The couple walked through the hallway toward the Olympus foyer. They stood quietly in the windowed sunlight for a moment. Aphrodite said nothing.

"I don't know what else to do," he said finally.

She nodded and hugged him tighter. "I know."

He looked at her. "I … Technology, engineering, it's what I do. I've tried just living, just being, but I don't know if I can."

Aphrodite held his face between her hands and smiled. "Let's try again. We'll do it together."

Hephaestus hesitated and he reached up for her wrists. He lowered her arms and looked at her meekly. She had a hard time on Kobol, no question. He had a purpose from the start. For the longest time, his wife didn't have that.

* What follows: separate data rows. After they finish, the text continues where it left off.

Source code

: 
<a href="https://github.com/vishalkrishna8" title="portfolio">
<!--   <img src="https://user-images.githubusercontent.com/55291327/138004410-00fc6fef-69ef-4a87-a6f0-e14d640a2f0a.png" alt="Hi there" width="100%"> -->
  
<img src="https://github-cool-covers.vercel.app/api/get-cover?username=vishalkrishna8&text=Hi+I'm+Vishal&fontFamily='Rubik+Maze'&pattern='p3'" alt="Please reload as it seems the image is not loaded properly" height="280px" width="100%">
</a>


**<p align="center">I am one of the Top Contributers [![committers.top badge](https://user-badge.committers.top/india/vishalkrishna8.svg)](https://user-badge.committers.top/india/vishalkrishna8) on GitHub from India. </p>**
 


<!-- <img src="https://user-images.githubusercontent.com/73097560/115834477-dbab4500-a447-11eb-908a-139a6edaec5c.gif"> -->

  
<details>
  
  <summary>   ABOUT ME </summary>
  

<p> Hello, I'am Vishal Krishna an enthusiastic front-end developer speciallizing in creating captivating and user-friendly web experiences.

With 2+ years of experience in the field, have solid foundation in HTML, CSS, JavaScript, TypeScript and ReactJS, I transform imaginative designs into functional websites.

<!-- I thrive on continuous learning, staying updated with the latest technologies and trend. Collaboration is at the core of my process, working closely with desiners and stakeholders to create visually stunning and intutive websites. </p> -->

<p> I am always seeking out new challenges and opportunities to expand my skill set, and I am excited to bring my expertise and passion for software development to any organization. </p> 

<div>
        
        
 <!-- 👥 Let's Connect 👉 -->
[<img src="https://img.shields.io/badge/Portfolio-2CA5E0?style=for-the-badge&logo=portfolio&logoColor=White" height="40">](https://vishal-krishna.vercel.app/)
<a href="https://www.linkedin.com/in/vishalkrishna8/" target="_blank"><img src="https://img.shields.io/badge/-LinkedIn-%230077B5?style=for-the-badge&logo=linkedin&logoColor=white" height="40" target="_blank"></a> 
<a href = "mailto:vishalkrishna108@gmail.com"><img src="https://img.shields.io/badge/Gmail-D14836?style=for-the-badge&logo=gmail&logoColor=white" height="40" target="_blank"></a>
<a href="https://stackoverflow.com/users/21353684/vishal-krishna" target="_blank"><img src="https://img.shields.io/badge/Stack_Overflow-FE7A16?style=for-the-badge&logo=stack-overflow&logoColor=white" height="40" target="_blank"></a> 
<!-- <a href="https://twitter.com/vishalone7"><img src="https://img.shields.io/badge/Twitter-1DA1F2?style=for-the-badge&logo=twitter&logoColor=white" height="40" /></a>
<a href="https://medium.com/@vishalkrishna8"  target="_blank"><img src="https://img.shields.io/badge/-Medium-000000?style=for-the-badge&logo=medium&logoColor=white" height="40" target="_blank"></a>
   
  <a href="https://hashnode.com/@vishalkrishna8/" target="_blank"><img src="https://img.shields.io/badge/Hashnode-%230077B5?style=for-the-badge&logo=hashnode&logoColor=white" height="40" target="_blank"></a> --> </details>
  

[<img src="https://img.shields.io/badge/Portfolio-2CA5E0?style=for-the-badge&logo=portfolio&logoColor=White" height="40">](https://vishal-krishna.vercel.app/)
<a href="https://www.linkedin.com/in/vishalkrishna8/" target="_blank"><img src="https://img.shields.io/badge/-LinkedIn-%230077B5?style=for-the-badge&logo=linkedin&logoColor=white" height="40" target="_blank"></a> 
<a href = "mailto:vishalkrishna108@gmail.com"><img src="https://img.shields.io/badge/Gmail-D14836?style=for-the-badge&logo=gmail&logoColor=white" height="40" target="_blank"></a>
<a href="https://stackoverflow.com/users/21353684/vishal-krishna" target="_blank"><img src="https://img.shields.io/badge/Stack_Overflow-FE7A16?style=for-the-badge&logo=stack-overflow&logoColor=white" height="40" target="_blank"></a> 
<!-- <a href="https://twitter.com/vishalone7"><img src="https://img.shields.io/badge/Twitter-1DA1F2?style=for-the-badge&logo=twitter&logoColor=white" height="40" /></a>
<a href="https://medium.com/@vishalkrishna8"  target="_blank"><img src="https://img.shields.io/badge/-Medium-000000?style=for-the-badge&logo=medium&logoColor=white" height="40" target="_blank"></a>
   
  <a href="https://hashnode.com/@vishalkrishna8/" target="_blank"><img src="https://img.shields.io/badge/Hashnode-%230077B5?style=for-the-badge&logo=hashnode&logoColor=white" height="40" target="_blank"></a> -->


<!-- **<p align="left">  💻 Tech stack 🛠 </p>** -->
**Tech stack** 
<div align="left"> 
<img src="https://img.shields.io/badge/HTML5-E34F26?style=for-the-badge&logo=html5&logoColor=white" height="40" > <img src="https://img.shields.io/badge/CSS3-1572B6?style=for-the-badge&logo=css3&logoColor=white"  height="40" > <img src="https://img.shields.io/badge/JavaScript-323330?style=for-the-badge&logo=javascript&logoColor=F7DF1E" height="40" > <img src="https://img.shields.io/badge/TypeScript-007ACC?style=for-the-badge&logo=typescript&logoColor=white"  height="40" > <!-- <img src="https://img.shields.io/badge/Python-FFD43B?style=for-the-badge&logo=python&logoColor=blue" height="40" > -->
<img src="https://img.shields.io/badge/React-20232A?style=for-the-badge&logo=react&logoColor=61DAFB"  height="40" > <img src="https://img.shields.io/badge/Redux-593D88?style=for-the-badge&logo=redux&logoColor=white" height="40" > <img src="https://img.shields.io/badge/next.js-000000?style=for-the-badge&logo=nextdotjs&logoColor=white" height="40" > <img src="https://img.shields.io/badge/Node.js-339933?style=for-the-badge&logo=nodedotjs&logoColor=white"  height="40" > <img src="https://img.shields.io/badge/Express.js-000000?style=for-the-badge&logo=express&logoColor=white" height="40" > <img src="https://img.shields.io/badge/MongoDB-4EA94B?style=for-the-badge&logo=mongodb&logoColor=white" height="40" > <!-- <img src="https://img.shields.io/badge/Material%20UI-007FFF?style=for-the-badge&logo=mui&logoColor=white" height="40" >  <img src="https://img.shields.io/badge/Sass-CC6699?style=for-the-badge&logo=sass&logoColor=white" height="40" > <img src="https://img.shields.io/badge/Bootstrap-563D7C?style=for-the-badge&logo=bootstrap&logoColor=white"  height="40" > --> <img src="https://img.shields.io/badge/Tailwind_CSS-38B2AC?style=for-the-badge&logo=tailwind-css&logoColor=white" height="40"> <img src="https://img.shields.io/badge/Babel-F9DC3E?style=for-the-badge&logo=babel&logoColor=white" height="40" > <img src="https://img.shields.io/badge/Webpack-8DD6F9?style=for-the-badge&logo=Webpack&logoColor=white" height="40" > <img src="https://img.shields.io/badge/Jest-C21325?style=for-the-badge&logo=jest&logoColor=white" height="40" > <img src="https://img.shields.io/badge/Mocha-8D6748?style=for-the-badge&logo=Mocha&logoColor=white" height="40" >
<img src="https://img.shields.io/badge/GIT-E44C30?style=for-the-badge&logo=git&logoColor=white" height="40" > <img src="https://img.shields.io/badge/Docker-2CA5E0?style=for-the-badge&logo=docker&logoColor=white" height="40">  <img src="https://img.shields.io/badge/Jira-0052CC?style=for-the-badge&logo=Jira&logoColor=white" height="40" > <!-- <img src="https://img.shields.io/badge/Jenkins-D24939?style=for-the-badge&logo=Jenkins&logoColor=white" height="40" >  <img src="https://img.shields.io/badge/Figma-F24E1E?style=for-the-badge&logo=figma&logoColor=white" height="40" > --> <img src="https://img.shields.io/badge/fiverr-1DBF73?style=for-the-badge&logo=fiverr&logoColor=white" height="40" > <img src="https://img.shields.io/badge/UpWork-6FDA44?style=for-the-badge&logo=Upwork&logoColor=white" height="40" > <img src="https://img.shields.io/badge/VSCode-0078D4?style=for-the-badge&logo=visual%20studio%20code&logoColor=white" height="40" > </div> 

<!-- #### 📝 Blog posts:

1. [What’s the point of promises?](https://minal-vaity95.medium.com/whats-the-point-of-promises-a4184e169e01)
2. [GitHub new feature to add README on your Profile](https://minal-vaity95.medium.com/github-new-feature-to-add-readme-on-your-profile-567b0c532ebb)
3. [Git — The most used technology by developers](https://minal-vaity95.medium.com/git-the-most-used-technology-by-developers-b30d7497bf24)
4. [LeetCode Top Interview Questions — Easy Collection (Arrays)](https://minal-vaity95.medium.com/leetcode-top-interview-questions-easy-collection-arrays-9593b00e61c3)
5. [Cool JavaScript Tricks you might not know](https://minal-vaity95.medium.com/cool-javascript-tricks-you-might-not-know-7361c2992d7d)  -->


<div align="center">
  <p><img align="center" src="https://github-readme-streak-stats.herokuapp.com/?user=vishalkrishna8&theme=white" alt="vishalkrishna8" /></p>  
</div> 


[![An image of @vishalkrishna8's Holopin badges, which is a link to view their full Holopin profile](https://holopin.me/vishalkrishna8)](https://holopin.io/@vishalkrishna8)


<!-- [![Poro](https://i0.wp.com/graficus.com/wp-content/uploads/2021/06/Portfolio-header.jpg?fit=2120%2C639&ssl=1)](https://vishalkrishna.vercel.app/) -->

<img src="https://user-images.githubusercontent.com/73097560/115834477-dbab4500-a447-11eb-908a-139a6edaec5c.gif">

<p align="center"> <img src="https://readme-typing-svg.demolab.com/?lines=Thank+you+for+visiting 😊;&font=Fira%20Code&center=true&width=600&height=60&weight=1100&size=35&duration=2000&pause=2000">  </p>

Aphrodite busied herself with art, music, and then direct involvement in her worship. She tried to play supportive wife and mother. Coronis had moved on. Eros did, too. What was left for her? Hephaestus swallowed past a lump in his throat and he realized that she stayed for him. Only him. He wasn't sure if … no, he knew he didn't deserve her devotion.

She was still smiling broadly and finally Hephaestus grinned, too. "We'll do it together." The skycar doors slid open and the pair stepped inside. "We can travel the world slowly. See how long it takes for me to drive you mad …"

Aphrodite laughed, "I've stayed by your side for almost four thousand years. I'm certain I can manage a few more centuries."